AIM OF THE EXERCISE
Take the line containing "2] Save the" and all lines after it to the end of the records, and output them exactly.

[DATA PROVIDED — start]

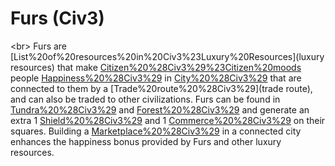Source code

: # Furs (Civ3)

&lt;br&gt;
Furs are [List%20of%20resources%20in%20Civ3%23Luxury%20Resources](luxury resources) that make [Citizen%20%28Civ3%29%23Citizen%20moods](content) people [Happiness%20%28Civ3%29](happy) in [City%20%28Civ3%29](cities) that are connected to them by a [Trade%20route%20%28Civ3%29](trade route), and can also be traded to other civilizations. Furs can be found in [Tundra%20%28Civ3%29](Tundra) and [Forest%20%28Civ3%29](Forest) and generate an extra 1 [Shield%20%28Civ3%29](shield) and 1 [Commerce%20%28Civ3%29](commerce) on their squares.
Building a [Marketplace%20%28Civ3%29](Marketplace) in a connected city enhances the happiness bonus provided by Furs and other luxury resources.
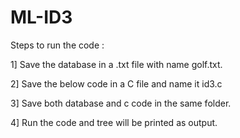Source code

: # ML-ID3

Steps to run the code :

1] Save the database in a .txt file with name golf.txt.

2] Save the below code in a C file and name it id3.c

3] Save both database and c code in the same folder.

4] Run the code and tree will be printed as output.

[DATA PROVIDED — finish]

TASK OUTPUT
2] Save the below code in a C file and name it id3.c

3] Save both database and c code in the same folder.

4] Run the code and tree will be printed as output.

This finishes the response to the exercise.